The ongoing investigation will reveal whether the charges are true. Independent of the investigation, Odatv attracted hatred and reaction from many circles even before a legal process was initiated. I would not know if Odatv is connected to Ergenekon, but what they have done in the past is out there. They have fabricated many lies and have slandered people, involving many of us personally in their acts. They have pursued character assassination. For this reason, almost nobody objected to the arrest of Yalçın or Küçük. They were so unpopular that even those who tried to undermine the Ergenekon cases did not launch any campaign for their release. However, they have been under arrest for almost a year. What they are doing is journalism, but nobody supports to them.
But this has not been the case with Şık and Şener. Strong reaction has been voiced in Turkey against their arrest. The reaction has expanded to attract attention on the international stage as well. Şık is a popular name in journalism circles. Şener also has a lot of fans. It is not proper to consider them in the category of other members of the Odatv. But for me, Şener is a more questionable person. In her column published in the Sabah daily, Nazlı Ilıcak elaborated on this matter, and I endorse what she wrote.
“At this point, I have to say the reality that many people have put trust in [Şener fighting to solve the Dink case] is not what it looks like. It is generally argued that Nedim Şener tried to resolve the Hrant Dink murder case. However, if you read his books, you will see that he, along with Hanefi Avcı, adopted a position by which he served as a party to an internal row within the police department. Let me explain using an example. Dink's lawyers revealed that the information on Dink's murder was not properly evaluated by the intelligence unit in the İstanbul police department, that no serious work has been done to use this information and that fake documents were issued to show that the information was assessed by the relevant units. It was Ahmet İlhan Güler, İstanbul intelligence chief, who did not properly use the information and did not address the issue. Despite the fact that the İstanbul intelligence unit argued that they had initiated an investigation after receiving information from Trabzon on Feb. 17, 2006, a subsequent inspection revealed that the report was drafted after the murder. It was determined that the persons who signed the document were not present on the Anatolian side of the city on that date and that they were on an assignment for another investigation. The İstanbul intelligence unit also did not conduct any study in regards to the phone calls by Osman Hayal. However, it presented some computer printouts that indicated it had actually done so, but intelligence chief Ramazan Akyürek, based on IT work conducted at the center, noted that there was no log of information indicating that Hayal's phone calls were being intercepted by the İstanbul intelligence unit. In response, the İstanbul intelligence unit argued that the log records were modified.”

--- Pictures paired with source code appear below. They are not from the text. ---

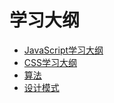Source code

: # 学习大纲
* [JavaScript学习大纲](./js/Outline.md)
* [CSS学习大纲]()
* [算法](./算法/README.md)
* [设计模式](./设计模式/README.md)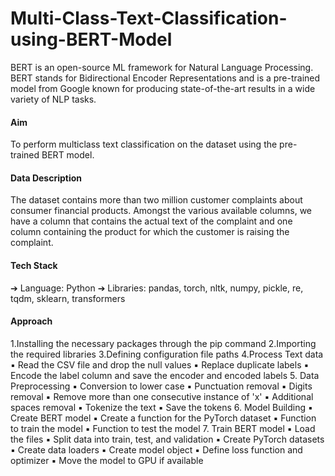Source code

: # Multi-Class-Text-Classification-using-BERT-Model

BERT is an open-source ML framework for Natural Language Processing.
BERT stands for Bidirectional Encoder Representations and is a pre-trained model from
Google known for producing state-of-the-art results in a wide variety of NLP tasks.


#### Aim
To perform multiclass text classification on the dataset using the pre-trained BERT
model.
#### Data Description
The dataset contains more than two million customer complaints about consumer
financial products. Amongst the various available columns, we have a column that
contains the actual text of the complaint and one column containing the product for
which the customer is raising the complaint.
#### Tech Stack
➔ Language: Python
➔ Libraries: pandas, torch, nltk, numpy, pickle, re, tqdm, sklearn, transformers
#### Approach
1.Installing the necessary packages through the pip command
2.Importing the required libraries
3.Defining configuration file paths
4.Process Text data
▪ Read the CSV file and drop the null values
▪ Replace duplicate labels
▪ Encode the label column and save the encoder and encoded labels
5. Data Preprocessing
▪ Conversion to lower case
▪ Punctuation removal
▪ Digits removal
▪ Remove more than one consecutive instance of 'x'
▪ Additional spaces removal
▪ Tokenize the text
▪ Save the tokens
6. Model Building
▪ Create BERT model
▪ Create a function for the PyTorch dataset
▪ Function to train the model
▪ Function to test the model
7. Train BERT model
▪ Load the files
▪ Split data into train, test, and validation
▪ Create PyTorch datasets
▪ Create data loaders
▪ Create model object
▪ Define loss function and optimizer
▪ Move the model to GPU if available
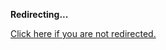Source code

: <!DOCTYPE html>
<html>
<head>
<title>Redirecting...</title>
<link rel="canonical" href="https://blog.jle.im/entry/introducing-the-prompt-library.html.md"/>
<meta http-equiv="content-type" content="text/html; charset=utf-8" />
<script>
(function(i,s,o,g,r,a,m){i['GoogleAnalyticsObject']=r;i[r]=i[r]||function(){
(i[r].q=i[r].q||[]).push(arguments)},i[r].l=1*new Date();a=s.createElement(o),
m=s.getElementsByTagName(o)[0];a.async=1;a.src=g;m.parentNode.insertBefore(a,m)
})(window,document,'script','//www.google-analytics.com/analytics.js','ga');
ga('create', { trackingId: 'UA-443711-8', cookieDomain: 'jle.im', redirect: 'https://blog.jle.im/entry/introducing-the-prompt-library.html.md'});
ga('send', { hitType: 'pageview', hitCallback: function() { document.location.href = 'https://blog.jle.im/entry/introducing-the-prompt-library.html.md'; } });
</script>
</head>
<body>
  <p><strong>Redirecting...</strong></p>
  <p><a href='https://blog.jle.im/entry/introducing-the-prompt-library.html.md'>Click here if you are not redirected.</a></p>
  <script>
    setTimeout(function() { document.location.href = 'https://blog.jle.im/entry/introducing-the-prompt-library.html.md'; }, 1000);
  </script>
</body>
</html>
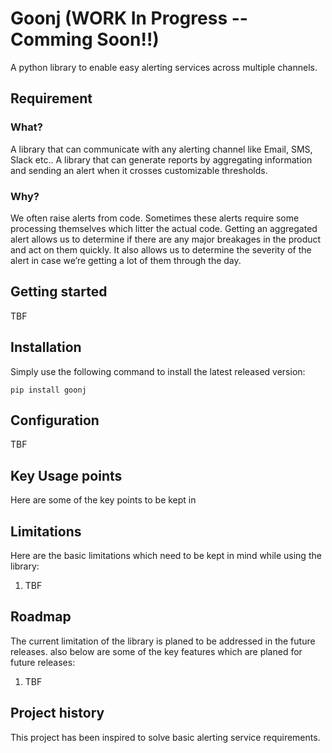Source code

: # Goonj  (WORK In Progress -- Comming Soon!!)
A python library to enable easy alerting services across multiple channels.

## Requirement

### What?
A library that can communicate with any alerting channel like Email, SMS, Slack etc..
A library that can generate reports by aggregating information and sending an alert when it crosses customizable thresholds.

### Why?
We often raise alerts from code. Sometimes these alerts require some processing themselves which litter the actual code.
Getting an aggregated alert allows us to determine if there are any major breakages in the product and act on them quickly. It also allows us to determine the severity of the alert in case we’re getting a lot of them through the day.

## Getting started

TBF

## Installation

Simply use the following command to install the latest released version:

    pip install goonj

## Configuration

TBF

## Key Usage points

Here are some of the key points to be kept in

## Limitations

Here are the basic limitations which need to be kept in mind while using the library:
1. TBF

## Roadmap

The current limitation of the library is planed to be addressed in the future releases.
also below are some of the key features which are planed for future releases:
1. TBF

## Project history

This project has been inspired to solve basic alerting service requirements.


[1]: TBF
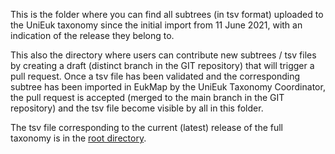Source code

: This is the folder where you can find all subtrees (in tsv format) uploaded to the UniEuk taxonomy since the initial import from 11 June 2021, with an indication of the release they belong to.

This also the directory where users can contribute new subtrees / tsv files by creating a draft (distinct branch in the GIT repository) that will trigger a pull request. Once a tsv file has been validated and the corresponding subtree has been imported in EukMap by the UniEuk Taxonomy Coordinator, the pull request is accepted (merged to the main branch in the GIT repository) and the tsv file become visible by all in this folder.

The tsv file corresponding to the current (latest) release of the full taxonomy is in the [root directory](https://github.com/UniEuk/contributions).
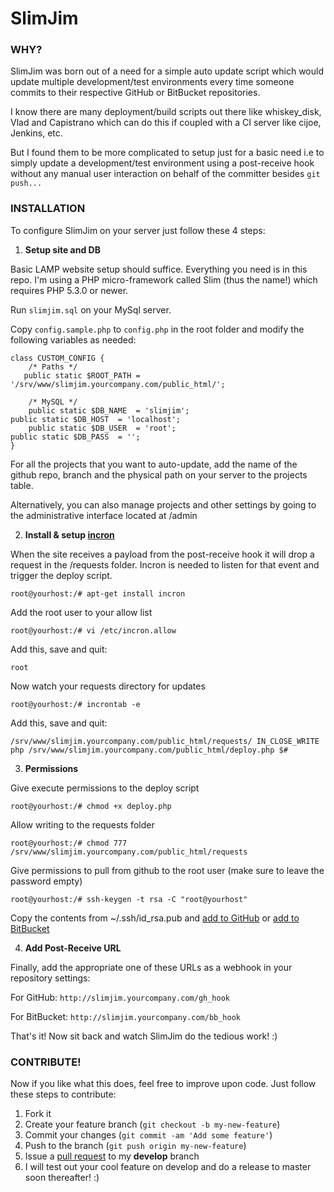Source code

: SlimJim
=======

### WHY? 

SlimJim was born out of a need for a simple auto update script which would update multiple development/test environments every time someone commits to their respective GitHub or BitBucket repositories.

I know there are many deployment/build scripts out there like whiskey_disk, Vlad and Capistrano which can do this if coupled with a CI server like cijoe, Jenkins, etc. 

But I found them to be more complicated to setup just for a basic need i.e to simply update a development/test environment using a post-receive hook without any manual user interaction on behalf of the committer besides ``git push...``

### INSTALLATION 

To configure SlimJim on your server just follow these 4 steps:

1) **Setup site and DB**

Basic LAMP website setup should suffice. Everything you need is in this repo. I'm using a PHP micro-framework called Slim (thus the name!) which requires PHP 5.3.0 or newer.

Run `slimjim.sql` on your MySql server. 

Copy `config.sample.php` to `config.php` in the root folder and modify the following variables as needed:

    class CUSTOM_CONFIG {
        /* Paths */
       public static $ROOT_PATH = '/srv/www/slimjim.yourcompany.com/public_html/';
    
        /* MySQL */
        public static $DB_NAME	= 'slimjim';
    public static $DB_HOST  = 'localhost';
        public static $DB_USER	= 'root';
    public static $DB_PASS	= '';
    }

For all the projects that you want to auto-update, add the name of the github repo, branch and the physical path on your server to the projects table.

Alternatively, you can also manage projects and other settings by going to the administrative interface located at /admin

2) **Install & setup [incron](http://inotify.aiken.cz/?section=incron&page=about&lang=en)**

When the site receives a payload from the post-receive hook it will drop a request in the /requests folder. Incron is needed to listen for that event and trigger the deploy script.

``root@yourhost:/# apt-get install incron``

Add the root user to your allow list

``root@yourhost:/# vi /etc/incron.allow``

Add this, save and quit:

``root``

Now watch your requests directory for updates

``root@yourhost:/# incrontab -e``

Add this, save and quit:

``/srv/www/slimjim.yourcompany.com/public_html/requests/ IN_CLOSE_WRITE php /srv/www/slimjim.yourcompany.com/public_html/deploy.php $#``

3) **Permissions**

Give execute permissions to the deploy script

``root@yourhost:/# chmod +x deploy.php``

Allow writing to the requests folder

``root@yourhost:/# chmod 777 /srv/www/slimjim.yourcompany.com/public_html/requests``

Give permissions to pull from github to the root user (make sure to leave the password empty) 

``root@yourhost:/# ssh-keygen -t rsa -C "root@yourhost"``

Copy the contents from ~/.ssh/id_rsa.pub and [add to GitHub][1] or [add to BitBucket][2]

4) **Add Post-Receive URL**

Finally, add the appropriate one of these URLs as a webhook in your repository settings:

For GitHub: ``http://slimjim.yourcompany.com/gh_hook``

For BitBucket: ``http://slimjim.yourcompany.com/bb_hook``

That's it! Now sit back and watch SlimJim do the tedious work! :)

### CONTRIBUTE!

Now if you like what this does, feel free to improve upon code. Just follow these steps to contribute:

1. Fork it
2. Create your feature branch (``git checkout -b my-new-feature``)
3. Commit your changes (``git commit -am 'Add some feature'``)
4. Push to the branch (``git push origin my-new-feature``)
5. Issue a [pull request](https://help.github.com/articles/using-pull-requests) to my **develop** branch
6. I will test out your cool feature on develop and do a release to master soon thereafter! :)


  [1]: https://help.github.com/articles/generating-ssh-keys
  [2]: https://confluence.atlassian.com/display/BITBUCKET/Add+an+SSH+key+to+an+account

Ergenekon, Balyoz, the Internet motion, the Action Plan to fight Reactionarysm, Poyrazköy and the Cage action plan investigations are pretty important legal cases for Turkish democracy. These cases bear importance for the end of the military and oligarchic guardianship in Turkey. For this reason, these cases have been at the center of the struggle between reform coalition and guardianship figures because it is obvious that once the structure of the deep state is identified properly, a huge clandestine organization where the media plays a critical role and is inclusive of leading business circles, bureaucrats and politicians as contributors will to come to an end. The erosion of the legitimacy of these cases is therefore very important for the guardianship coalition.
For this reason, it is extremely important that these cases are handled in accordance with universal legal rules in a fair and just manner because there should be no other choice than siding with human rights in principle. It is not possible for us to favor punishment of the innocent for the sake of greater benefits in terms of justice. These cases have been undermined because of external support and mistakes committed so far, and the extensions of Ergenekon lobby have used this opportunity to undermine the legal process. What needs to be done is to introduce further reforms in the legal system rather than adopting a harsh stance against the efforts of the Ergenekon lobby. Let us recall a recent report released by the European Court of Human Rights in 2011, indicating that Turkey is the most convicted state by the court and that we rank 148th out of 179 countries in terms of press freedom.
Legal errors will do the greatest harm to the Ergenekon trials. It is essential to pay attention to this.